Wednesday, May 06, 2009

Nimble me ...


This morning, thanks to the newspaper boy with a bad aim and a pathetic throwing arm, I had to do a little bit of Parkour to retrieve my newspaper. The local cat observed me warily as I 
"nimbly" dropped down to the sunshade, picked up my paper, stepped onto the top of the enclosing wall and leaped down to the portico in front of my landlords main door. Thankfully they were not in town and I did notice with some satisfaction a hint of jealousy in the cat. I did all this with the toothbrush in my mouth. If I had fallen, I would have tossed the toothbrush aside
and people would think I was frothing at the mouth(back up plan). The cat was still staring at me as I climbed the stairs back to my floor. I could see her chiding her kittens(there are three), "When will you learn to be 'nimble' like him??!"

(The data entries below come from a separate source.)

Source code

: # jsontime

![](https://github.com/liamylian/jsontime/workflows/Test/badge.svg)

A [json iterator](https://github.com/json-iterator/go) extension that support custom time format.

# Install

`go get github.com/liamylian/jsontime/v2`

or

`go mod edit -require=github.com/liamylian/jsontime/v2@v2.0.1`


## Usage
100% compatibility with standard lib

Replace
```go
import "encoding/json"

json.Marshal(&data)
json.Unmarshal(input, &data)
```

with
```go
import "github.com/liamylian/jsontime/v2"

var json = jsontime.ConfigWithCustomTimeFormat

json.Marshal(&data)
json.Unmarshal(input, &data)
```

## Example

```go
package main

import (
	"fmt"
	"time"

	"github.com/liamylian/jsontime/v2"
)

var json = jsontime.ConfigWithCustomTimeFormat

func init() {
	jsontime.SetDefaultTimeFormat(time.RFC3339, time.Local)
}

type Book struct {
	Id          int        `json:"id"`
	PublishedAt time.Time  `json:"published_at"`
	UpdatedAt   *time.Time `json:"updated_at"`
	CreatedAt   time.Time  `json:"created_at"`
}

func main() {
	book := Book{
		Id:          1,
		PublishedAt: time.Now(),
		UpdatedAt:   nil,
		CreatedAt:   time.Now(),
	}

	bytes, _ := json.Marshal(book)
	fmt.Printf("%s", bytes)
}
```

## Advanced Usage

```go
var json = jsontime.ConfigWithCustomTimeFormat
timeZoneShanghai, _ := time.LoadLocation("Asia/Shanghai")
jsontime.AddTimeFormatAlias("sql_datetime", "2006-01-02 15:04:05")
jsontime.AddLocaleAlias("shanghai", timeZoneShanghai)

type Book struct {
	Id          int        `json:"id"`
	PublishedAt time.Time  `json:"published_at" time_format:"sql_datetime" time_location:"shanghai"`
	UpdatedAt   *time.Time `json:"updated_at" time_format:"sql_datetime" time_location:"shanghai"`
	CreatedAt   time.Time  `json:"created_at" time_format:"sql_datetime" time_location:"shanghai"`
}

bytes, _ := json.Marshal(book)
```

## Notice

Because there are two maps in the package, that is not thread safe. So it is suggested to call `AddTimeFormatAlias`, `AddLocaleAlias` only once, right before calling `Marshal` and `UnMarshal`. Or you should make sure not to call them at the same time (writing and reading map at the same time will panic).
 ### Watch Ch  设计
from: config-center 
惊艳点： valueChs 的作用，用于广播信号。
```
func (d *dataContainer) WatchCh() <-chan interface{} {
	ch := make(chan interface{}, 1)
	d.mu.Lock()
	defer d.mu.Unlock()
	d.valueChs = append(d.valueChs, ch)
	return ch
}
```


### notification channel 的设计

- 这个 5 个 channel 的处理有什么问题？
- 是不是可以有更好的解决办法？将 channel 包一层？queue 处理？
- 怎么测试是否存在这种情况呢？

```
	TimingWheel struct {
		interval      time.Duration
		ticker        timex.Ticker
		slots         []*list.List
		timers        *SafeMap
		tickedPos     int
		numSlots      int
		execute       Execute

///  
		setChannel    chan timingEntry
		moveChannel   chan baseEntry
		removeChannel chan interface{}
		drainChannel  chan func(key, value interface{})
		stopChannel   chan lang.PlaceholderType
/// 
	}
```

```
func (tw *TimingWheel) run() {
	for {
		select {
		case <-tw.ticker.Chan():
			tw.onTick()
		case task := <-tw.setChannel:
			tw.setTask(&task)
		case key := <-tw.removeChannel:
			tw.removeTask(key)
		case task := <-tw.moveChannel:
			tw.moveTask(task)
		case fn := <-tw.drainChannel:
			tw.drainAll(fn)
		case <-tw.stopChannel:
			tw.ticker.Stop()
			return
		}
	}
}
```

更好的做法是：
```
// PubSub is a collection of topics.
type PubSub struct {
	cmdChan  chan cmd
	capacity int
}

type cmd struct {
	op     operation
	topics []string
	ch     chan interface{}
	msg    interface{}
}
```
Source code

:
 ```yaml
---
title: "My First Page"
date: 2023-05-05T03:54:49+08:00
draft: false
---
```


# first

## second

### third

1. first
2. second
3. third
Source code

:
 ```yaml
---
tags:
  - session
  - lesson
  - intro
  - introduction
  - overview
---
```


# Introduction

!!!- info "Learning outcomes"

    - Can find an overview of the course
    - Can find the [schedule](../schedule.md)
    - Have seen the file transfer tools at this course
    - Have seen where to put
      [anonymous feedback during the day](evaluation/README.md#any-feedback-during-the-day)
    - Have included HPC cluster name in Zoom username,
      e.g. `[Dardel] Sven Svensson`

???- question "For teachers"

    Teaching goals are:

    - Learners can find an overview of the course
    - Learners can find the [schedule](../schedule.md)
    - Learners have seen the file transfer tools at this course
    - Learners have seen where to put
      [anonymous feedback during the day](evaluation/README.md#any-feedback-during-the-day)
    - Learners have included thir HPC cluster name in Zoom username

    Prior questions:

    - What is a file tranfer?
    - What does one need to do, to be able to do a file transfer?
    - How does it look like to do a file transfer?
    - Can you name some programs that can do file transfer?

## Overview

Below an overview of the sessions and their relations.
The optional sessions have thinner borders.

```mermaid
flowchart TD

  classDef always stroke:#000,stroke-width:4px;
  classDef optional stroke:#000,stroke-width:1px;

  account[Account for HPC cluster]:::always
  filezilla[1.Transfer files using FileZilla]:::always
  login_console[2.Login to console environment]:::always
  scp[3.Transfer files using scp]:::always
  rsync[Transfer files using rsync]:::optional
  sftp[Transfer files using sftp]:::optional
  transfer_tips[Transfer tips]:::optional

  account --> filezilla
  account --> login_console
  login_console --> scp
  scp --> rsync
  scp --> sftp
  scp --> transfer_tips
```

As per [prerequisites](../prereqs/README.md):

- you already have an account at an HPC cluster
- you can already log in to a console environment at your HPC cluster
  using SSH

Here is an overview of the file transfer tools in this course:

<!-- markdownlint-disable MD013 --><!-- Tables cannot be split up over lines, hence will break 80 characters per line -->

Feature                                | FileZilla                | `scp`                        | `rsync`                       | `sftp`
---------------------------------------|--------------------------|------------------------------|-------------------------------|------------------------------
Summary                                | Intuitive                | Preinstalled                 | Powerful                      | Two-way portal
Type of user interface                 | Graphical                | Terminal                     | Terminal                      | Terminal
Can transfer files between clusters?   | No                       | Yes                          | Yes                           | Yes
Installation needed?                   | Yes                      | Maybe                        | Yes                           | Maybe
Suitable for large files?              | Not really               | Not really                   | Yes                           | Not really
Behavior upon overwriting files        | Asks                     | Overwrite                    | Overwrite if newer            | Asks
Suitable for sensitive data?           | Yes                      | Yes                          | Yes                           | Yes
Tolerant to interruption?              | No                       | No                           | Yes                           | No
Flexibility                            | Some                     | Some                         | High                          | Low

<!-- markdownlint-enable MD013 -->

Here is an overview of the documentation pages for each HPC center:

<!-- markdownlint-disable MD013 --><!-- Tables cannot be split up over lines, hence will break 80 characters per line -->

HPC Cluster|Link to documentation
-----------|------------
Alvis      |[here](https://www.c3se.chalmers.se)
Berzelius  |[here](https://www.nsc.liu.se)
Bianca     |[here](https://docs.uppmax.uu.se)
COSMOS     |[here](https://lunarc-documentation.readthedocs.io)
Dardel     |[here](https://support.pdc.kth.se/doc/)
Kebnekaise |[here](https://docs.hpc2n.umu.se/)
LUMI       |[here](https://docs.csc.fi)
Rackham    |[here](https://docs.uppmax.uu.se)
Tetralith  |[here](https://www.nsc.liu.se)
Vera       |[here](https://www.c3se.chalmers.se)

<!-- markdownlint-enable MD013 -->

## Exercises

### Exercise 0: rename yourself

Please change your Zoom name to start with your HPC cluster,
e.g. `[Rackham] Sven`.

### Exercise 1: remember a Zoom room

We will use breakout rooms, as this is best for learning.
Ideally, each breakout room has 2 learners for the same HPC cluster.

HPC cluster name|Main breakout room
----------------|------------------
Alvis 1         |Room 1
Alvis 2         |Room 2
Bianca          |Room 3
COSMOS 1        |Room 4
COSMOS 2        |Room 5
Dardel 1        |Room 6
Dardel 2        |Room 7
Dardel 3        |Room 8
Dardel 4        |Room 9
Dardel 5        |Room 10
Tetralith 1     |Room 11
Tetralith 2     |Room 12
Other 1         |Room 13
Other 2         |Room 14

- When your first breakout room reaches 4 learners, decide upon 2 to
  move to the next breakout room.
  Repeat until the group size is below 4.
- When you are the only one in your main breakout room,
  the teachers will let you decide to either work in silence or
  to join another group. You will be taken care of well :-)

Image Key(click on image to really soak in the details):

1 : Insertion point(excuse the military lingo COD and counterstrike take over sometimes)
2: Observe this insect in awe of me. Nature stands still when I make my moves.
3: Drop zone. No .. there were no cracks there ... No ... those were already there ... its a badly constructed house.
4: Newspaper was lying here(mission accomplished). Dropped some toothpaste foam when I smiled.
5: Exit point from whence I make good my escape.
6. Jealous cat was sitting here.
7. Final road to the stairs back to my floor.(Radio Static)krzzsssssssssssssssssssssch "Delta team to home base, we have the package"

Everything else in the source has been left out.